Archive for July, 2009

NBA Luxury Tax Looms Large for Miami HEAT in 2009.

Wednesday, July 8th, 2009

The NBA has now released the salary cap numbers for the upcoming 2009 NBA season, and the accompanying luxury tax threshold set at $69.92M.  All teams with rosters in excess of this threshold must collectively pay a penalty to the teams below the tax limit.  The Miami Heat finds itself balancing precariously on the edge of penalty.

Based upon the to-date spending in the current NBA free agent market, if rosters were frozen today, 13 teams (Boston, Cleveland, Dallas, Denver, Houston, Los Angeles Lakers, New Orleans, New York, Orlando, Phoenix, San Antonio, Utah, and Washington) would be paying a collective $120M in penalties.  A portion of that is automatically distributed to help small market teams,but the remaining total would be divvied in approximate $7 million sums to each of the league’s other 17 teams.  If the Heat wants its $7 million share, it must get under the threshold.

Here is the current lineup and their salaries for the upcoming 2009 NBA season:

Jermaine O’Neal

23,016,000

Dwyane Wade

15,779,912

Mark Blount

7,967,375

Udonis Haslem

7,100,000

Michael Beasley

4,638,600

James Jones

4,320,000

Dorell Wright

2,887,165

Daequan Cook

1,362,120

Chris Quinn

1,074,702

Yakhouba Diawara

940,000

Mario Chalmers

756,000

CURRENT TOTAL

69,841,874

The Miami Heat is currently a hair below the $69.92M limit; however, it is required to field a team of 13 players and currently has only 11 under contract.  Any two rookies signed at the NBA minimum wage will still put the Heat $837,050 over the tax threshold.
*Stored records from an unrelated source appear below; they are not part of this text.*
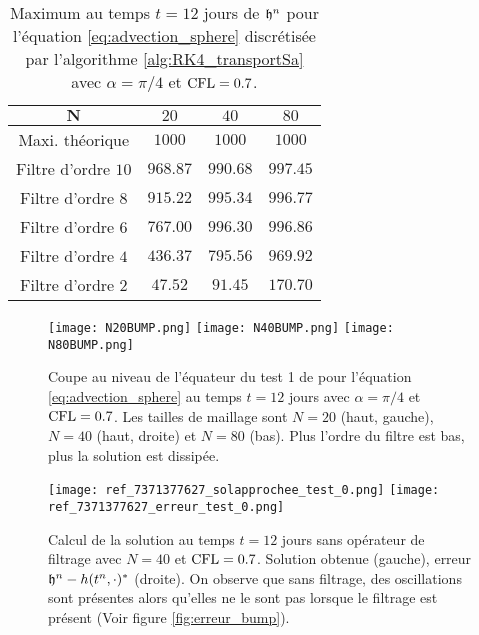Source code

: \begin{table}[htbp]
\begin{center}
\begin{tabular}{|c||ccc|}
\hline 
$\mathbf{N}$ & $20$ & $40$ & $80$ \\ 
\hline 
\hline 
Maxi. théorique & $1000$ & $1000$ & $1000$ \\ 
Filtre d'ordre $10$ & $968.87$ & $990.68$ & $997.45$ \\ 
Filtre d'ordre $8$ & $915.22$ & $995.34$ & $996.77$ \\ 
Filtre d'ordre $6$ & $767.00$ & $996.30$ & $996.86$ \\  
Filtre d'ordre $4$ & $436.37$ & $795.56$ & $969.92$ \\ 
Filtre d'ordre $2$ & $47.52$ & $91.45$ & $170.70$ \\ 
\hline 
\end{tabular} 
\end{center}
\caption{Maximum au temps $t=12$ jours de $\mathfrak{h}^n$ pour l'équation \eqref{eq:advection_sphere} discrétisée par l'algorithme \ref{alg:RK4_transportSa} avec $\alpha = \pi / 4$ et $\text{CFL} = 0.7$.}
\label{tab:max_bump}
\end{table} 

\begin{figure}[htbp]
\begin{center}
\texttt{[image: N20BUMP.png]}
\texttt{[image: N40BUMP.png]}
\texttt{[image: N80BUMP.png]}
\end{center}
\caption{Coupe au niveau de l'équateur du test 1 de \cite{Williamson1992} pour l'équation \eqref{eq:advection_sphere} au temps $t=12$ jours avec $\alpha = \pi / 4$ et $\text{CFL} = 0.7$. Les tailles de maillage sont $N=20$ (haut, gauche), $N=40$ (haut, droite) et $N=80$ (bas). Plus l'ordre du filtre est bas, plus la solution est dissipée.}
\label{fig:max_bump}
\end{figure}

\begin{figure}[htbp]
\begin{center}
\texttt{[image: ref\_7371377627\_solapprochee\_test\_0.png]}
\texttt{[image: ref\_7371377627\_erreur\_test\_0.png]}
\end{center}
\caption{Calcul de la solution au temps $t=12$ jours sans opérateur de filtrage avec $N=40$ et $\text{CFL} = 0.7$. Solution obtenue (gauche), erreur $\mathfrak{h}^n - h(t^n,\cdot)^*$ (droite). On observe que sans filtrage, des oscillations sont présentes alors qu'elles ne le sont pas lorsque le filtrage est présent (Voir figure \ref{fig:erreur_bump}).}
\label{fig:parasite_bump}
\end{figure}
If the Heat wants to limbo under the tax threshold and collect its bonus, it’ll need to shed at least $837,050 by trading off one of its existing players and replacing him with a lower salary.   And the most likely casualty is:

* DORELL WRIGHT : Wright has yet to live up to his potential with Miami, but everyone continues to sing his praises.  The Heat could easily trade Wright and cash to a cap-friendly team for a meaningless second-round draft pick.  This is what Miami did with Shaun Livingston last year to get under the cap.  Wright is a potential talent, and the Heat would love to keep him, but he’s not worth the $7 million dollars the Heat would be forfeiting in luxury tax bonus, especially since he’s going to be a free agent at the end of the season anyway.

There’s an outside chance that the Heat might pull a more substantial deal involving Udonis Haslem and use the excess savings to sign a veteran point guard, but the teams likely to get involved in that type of trade will continue to dwindle as free agency moves along.  Plus, Miami seems interested in getting Michael Beasley experience at small forward, perhaps in preparation for signing Chris Bosh or Amare Stoudmire in 2010.